Reeling off examples of antisemitism in Britain since October 7, she said: “Ripping down pictures of children abducted by Hamas; chanting ‘death to the IDF’ and ‘globalise the intifada’; equating the actions of Israel with those who murdered six million Jews; propagating dark conspiracies about the supposed power of the ‘Zionist lobby’; stirring the pot of community tensions to prevent Israeli football fans travelling to our second biggest city; demanding that Jewish musicians, comedians and artists engage in some kind of performative denunciation of Israel before they are even allowed to perform.
“Does anyone seriously think that these are not antisemitic acts?”
She added: “Antisemitism is a crime. Gaslighting Jews simply compounds that crime.”
During her near 30-minute address to the gathering in central London, Reeves referred to a trip to Auschwitz she had made with schoolchildren from her Leeds constituency with the Holocaust Educational Trust and its chief executive Karen Pollock MBE, shortly after she was first elected to parliament in 2010.
She said: “It was a cold and very bleak February day. It was a very moving day. We paused at the end of the tour for a short service of reflection. We intoned the words that we repeat every Holocaust Memorial: ‘Never again’.”
“And then, two years ago, Hamas inflicted the greatest loss of Jewish life in a single day since the Shoah. Hamas’s intent was to murder Jews for being Jews. It murdered young children and Holocaust survivors, pensioners and peace activists.
"Partygoers at the Nova music festival and young men and women serving on the border attempting to preserve the fragile ceasefire which Hamas had repeatedly broken.”
She added that Hamas “engaged in the premeditated rape, torture and mutilation of Israeli civilians” and said the group proudly “celebrated its pogrom”.
“Those crimes led to a war that has subjected the people of Gaza to two years of hell while Hamas leadership hid in a tunnel network the size of the London Underground.
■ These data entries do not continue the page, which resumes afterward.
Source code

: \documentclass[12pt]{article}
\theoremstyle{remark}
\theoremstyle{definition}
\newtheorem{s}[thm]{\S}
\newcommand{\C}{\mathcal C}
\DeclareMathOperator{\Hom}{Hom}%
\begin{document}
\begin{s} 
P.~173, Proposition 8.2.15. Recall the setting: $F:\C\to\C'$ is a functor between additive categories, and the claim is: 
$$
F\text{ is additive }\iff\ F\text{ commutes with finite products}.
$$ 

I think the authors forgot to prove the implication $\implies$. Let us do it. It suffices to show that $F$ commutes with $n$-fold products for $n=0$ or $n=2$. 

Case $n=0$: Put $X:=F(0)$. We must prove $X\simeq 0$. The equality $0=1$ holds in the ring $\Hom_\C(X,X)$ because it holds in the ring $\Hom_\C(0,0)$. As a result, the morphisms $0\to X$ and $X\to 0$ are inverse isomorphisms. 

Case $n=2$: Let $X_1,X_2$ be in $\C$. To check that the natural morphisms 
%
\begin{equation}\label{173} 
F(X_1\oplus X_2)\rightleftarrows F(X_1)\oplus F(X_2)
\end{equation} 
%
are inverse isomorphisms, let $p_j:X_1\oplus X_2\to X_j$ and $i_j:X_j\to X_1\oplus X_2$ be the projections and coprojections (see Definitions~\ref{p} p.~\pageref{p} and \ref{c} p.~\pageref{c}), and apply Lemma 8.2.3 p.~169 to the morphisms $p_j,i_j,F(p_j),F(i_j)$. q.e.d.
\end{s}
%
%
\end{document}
It used the people of Gaza, their schools, their hospitals, as human shields, ‘necessary sacrifices’, in the words of [former Hamas leader] Yahya Sinwar.”
But Reeves stressed that “actions of the Israeli government are not and must not be beyond criticism”, which the Labour government “did not shy away from”.
“The scenes from Gaza on our television are shocking and they’re heartbreaking. No parent doesn’t feel pain and empathy when they see other people’s children suffer.” Adding that the ceasefire provided a “glimmer” of hope, she also spoke of the “joy and relief” when hostages returned home to be united with their families.
Reeves also announced the government would host representatives from Israeli and Palestinian civil society next year in order to “ensure civil society groups are at the forefront of our efforts to advance long term peace and a two-state solution”. She ended by pledging to “keep up the fight for a politics of moderation” amid rising antisemitism from the far left and far right.
“Please be in no doubt. Israel has many friends in the Labour Party… There have always been, there will always be Labour friends of Israel, and I am proud to be among them.”
LFI director Michael Rubin said: “The chancellor laid out in the clearest possible terms that hatred of the world’s only Jewish state rests at the core of modern antisemitism. And she recognised that this simple truth is key to defeating Jew-hate in Britain today.”